[YOUR INSTRUCTIONS]:
Look through the records below and copy each line that includes the word "stars".
++++ GIVEN DATA
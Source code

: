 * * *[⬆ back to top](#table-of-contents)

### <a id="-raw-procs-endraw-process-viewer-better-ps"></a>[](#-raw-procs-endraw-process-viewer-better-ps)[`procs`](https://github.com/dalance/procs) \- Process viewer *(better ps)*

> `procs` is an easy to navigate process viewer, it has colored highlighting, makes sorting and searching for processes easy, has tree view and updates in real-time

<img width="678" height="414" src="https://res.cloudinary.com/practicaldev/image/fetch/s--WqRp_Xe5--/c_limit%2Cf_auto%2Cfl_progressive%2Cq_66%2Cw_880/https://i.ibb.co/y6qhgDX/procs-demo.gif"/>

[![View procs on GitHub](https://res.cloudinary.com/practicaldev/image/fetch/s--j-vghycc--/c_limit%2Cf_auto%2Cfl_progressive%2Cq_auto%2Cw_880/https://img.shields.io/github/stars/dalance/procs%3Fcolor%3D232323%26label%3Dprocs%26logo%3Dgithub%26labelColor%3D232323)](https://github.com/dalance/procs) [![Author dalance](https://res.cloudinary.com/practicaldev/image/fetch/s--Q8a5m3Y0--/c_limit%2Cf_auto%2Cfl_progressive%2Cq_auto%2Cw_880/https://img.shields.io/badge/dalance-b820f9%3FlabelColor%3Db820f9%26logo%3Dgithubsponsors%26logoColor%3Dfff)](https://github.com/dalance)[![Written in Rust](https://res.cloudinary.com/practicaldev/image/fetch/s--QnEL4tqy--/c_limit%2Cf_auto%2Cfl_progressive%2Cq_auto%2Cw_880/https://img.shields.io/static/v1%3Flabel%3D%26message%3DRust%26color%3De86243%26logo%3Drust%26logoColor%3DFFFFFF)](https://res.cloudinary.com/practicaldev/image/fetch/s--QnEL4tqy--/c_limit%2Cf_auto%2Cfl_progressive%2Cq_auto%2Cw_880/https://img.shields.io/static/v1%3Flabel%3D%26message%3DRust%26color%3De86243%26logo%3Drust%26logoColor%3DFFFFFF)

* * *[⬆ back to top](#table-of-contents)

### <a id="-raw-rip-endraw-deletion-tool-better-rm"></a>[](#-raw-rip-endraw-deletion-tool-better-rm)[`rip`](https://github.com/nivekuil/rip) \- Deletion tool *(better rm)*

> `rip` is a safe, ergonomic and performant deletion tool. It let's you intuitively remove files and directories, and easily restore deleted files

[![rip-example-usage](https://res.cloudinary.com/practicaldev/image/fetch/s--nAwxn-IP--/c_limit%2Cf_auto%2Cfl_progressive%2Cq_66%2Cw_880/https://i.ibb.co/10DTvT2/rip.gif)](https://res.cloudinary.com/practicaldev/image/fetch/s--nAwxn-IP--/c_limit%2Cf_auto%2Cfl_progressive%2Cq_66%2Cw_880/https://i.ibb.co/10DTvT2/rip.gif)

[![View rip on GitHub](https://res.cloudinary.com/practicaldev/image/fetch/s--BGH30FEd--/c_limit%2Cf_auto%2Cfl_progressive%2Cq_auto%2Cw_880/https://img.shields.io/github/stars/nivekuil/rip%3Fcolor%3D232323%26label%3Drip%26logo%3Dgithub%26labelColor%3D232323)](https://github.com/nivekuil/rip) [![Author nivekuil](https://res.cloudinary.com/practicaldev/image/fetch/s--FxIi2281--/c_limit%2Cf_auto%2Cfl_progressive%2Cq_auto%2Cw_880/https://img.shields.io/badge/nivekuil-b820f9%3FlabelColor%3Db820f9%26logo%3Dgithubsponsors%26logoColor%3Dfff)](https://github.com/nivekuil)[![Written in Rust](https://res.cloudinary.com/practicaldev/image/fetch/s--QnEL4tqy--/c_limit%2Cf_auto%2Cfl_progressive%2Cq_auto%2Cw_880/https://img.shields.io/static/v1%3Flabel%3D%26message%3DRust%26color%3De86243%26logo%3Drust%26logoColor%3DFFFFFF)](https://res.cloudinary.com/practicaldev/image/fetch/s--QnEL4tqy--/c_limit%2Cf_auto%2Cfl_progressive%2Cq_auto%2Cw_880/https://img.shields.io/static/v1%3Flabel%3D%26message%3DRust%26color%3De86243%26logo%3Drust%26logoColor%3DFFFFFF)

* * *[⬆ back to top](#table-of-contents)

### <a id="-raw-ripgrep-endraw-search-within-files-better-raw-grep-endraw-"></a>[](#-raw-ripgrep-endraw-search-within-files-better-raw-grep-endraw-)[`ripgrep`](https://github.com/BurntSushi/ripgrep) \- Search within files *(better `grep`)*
++++++++
[REPLY]:
[![View procs on GitHub](https://res.cloudinary.com/practicaldev/image/fetch/s--j-vghycc--/c_limit%2Cf_auto%2Cfl_progressive%2Cq_auto%2Cw_880/https://img.shields.io/github/stars/dalance/procs%3Fcolor%3D232323%26label%3Dprocs%26logo%3Dgithub%26labelColor%3D232323)](https://github.com/dalance/procs) [![Author dalance](https://res.cloudinary.com/practicaldev/image/fetch/s--Q8a5m3Y0--/c_limit%2Cf_auto%2Cfl_progressive%2Cq_auto%2Cw_880/https://img.shields.io/badge/dalance-b820f9%3FlabelColor%3Db820f9%26logo%3Dgithubsponsors%26logoColor%3Dfff)](https://github.com/dalance)[![Written in Rust](https://res.cloudinary.com/practicaldev/image/fetch/s--QnEL4tqy--/c_limit%2Cf_auto%2Cfl_progressive%2Cq_auto%2Cw_880/https://img.shields.io/static/v1%3Flabel%3D%26message%3DRust%26color%3De86243%26logo%3Drust%26logoColor%3DFFFFFF)](https://res.cloudinary.com/practicaldev/image/fetch/s--QnEL4tqy--/c_limit%2Cf_auto%2Cfl_progressive%2Cq_auto%2Cw_880/https://img.shields.io/static/v1%3Flabel%3D%26message%3DRust%26color%3De86243%26logo%3Drust%26logoColor%3DFFFFFF)
[![View rip on GitHub](https://res.cloudinary.com/practicaldev/image/fetch/s--BGH30FEd--/c_limit%2Cf_auto%2Cfl_progressive%2Cq_auto%2Cw_880/https://img.shields.io/github/stars/nivekuil/rip%3Fcolor%3D232323%26label%3Drip%26logo%3Dgithub%26labelColor%3D232323)](https://github.com/nivekuil/rip) [![Author nivekuil](https://res.cloudinary.com/practicaldev/image/fetch/s--FxIi2281--/c_limit%2Cf_auto%2Cfl_progressive%2Cq_auto%2Cw_880/https://img.shields.io/badge/nivekuil-b820f9%3FlabelColor%3Db820f9%26logo%3Dgithubsponsors%26logoColor%3Dfff)](https://github.com/nivekuil)[![Written in Rust](https://res.cloudinary.com/practicaldev/image/fetch/s--QnEL4tqy--/c_limit%2Cf_auto%2Cfl_progressive%2Cq_auto%2Cw_880/https://img.shields.io/static/v1%3Flabel%3D%26message%3DRust%26color%3De86243%26logo%3Drust%26logoColor%3DFFFFFF)](https://res.cloudinary.com/practicaldev/image/fetch/s--QnEL4tqy--/c_limit%2Cf_auto%2Cfl_progressive%2Cq_auto%2Cw_880/https://img.shields.io/static/v1%3Flabel%3D%26message%3DRust%26color%3De86243%26logo%3Drust%26logoColor%3DFFFFFF)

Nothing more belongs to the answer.